[Entries provided Boundary: Start]

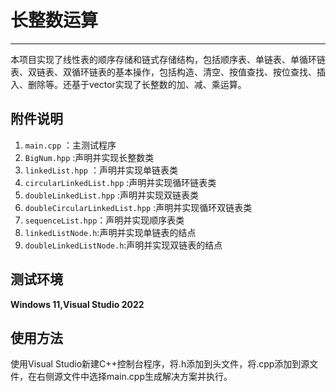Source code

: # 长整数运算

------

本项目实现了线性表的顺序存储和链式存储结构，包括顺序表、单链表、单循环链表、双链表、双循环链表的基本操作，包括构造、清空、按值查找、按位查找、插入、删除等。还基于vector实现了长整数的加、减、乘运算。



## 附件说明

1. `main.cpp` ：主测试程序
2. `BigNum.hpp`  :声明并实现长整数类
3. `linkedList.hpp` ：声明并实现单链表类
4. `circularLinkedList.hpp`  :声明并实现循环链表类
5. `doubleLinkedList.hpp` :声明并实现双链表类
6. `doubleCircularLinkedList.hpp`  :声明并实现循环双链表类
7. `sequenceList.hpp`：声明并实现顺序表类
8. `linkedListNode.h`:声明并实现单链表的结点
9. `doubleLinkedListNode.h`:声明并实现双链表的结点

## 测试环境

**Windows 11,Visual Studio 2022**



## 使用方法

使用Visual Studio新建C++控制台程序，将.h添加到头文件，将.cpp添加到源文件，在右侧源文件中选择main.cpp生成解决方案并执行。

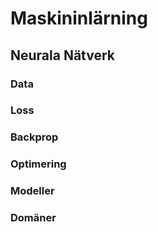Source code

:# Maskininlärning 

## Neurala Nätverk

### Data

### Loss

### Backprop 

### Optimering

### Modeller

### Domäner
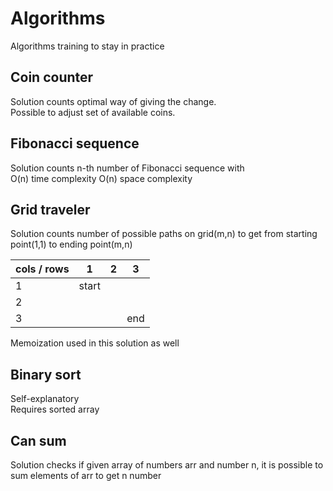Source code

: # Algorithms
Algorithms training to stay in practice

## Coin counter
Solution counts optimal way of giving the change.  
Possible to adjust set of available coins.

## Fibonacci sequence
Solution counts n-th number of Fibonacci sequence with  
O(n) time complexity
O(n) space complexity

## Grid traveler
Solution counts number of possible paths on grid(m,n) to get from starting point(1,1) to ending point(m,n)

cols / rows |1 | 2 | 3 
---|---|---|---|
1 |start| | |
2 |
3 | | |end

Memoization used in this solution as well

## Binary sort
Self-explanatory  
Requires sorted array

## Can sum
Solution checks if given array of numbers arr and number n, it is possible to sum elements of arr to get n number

[Entries provided Boundary: End]

> _Description of the task_: For this exercise, transcribe the entries verbatim and skip all pictures.

> _Task answer_:
Source code

: # 长整数运算

------

本项目实现了线性表的顺序存储和链式存储结构，包括顺序表、单链表、单循环链表、双链表、双循环链表的基本操作，包括构造、清空、按值查找、按位查找、插入、删除等。还基于vector实现了长整数的加、减、乘运算。



## 附件说明

1. `main.cpp` ：主测试程序
2. `BigNum.hpp`  :声明并实现长整数类
3. `linkedList.hpp` ：声明并实现单链表类
4. `circularLinkedList.hpp`  :声明并实现循环链表类
5. `doubleLinkedList.hpp` :声明并实现双链表类
6. `doubleCircularLinkedList.hpp`  :声明并实现循环双链表类
7. `sequenceList.hpp`：声明并实现顺序表类
8. `linkedListNode.h`:声明并实现单链表的结点
9. `doubleLinkedListNode.h`:声明并实现双链表的结点

## 测试环境

**Windows 11,Visual Studio 2022**



## 使用方法

使用Visual Studio新建C++控制台程序，将.h添加到头文件，将.cpp添加到源文件，在右侧源文件中选择main.cpp生成解决方案并执行。

Source code

:# Maskininlärning 

## Neurala Nätverk

### Data

### Loss

### Backprop 

### Optimering

### Modeller

### Domäner
Source code

: # Algorithms
Algorithms training to stay in practice

## Coin counter
Solution counts optimal way of giving the change.  
Possible to adjust set of available coins.

## Fibonacci sequence
Solution counts n-th number of Fibonacci sequence with  
O(n) time complexity
O(n) space complexity

## Grid traveler
Solution counts number of possible paths on grid(m,n) to get from starting point(1,1) to ending point(m,n)

cols / rows |1 | 2 | 3 
---|---|---|---|
1 |start| | |
2 |
3 | | |end

Memoization used in this solution as well

## Binary sort
Self-explanatory  
Requires sorted array

## Can sum
Solution checks if given array of numbers arr and number n, it is possible to sum elements of arr to get n number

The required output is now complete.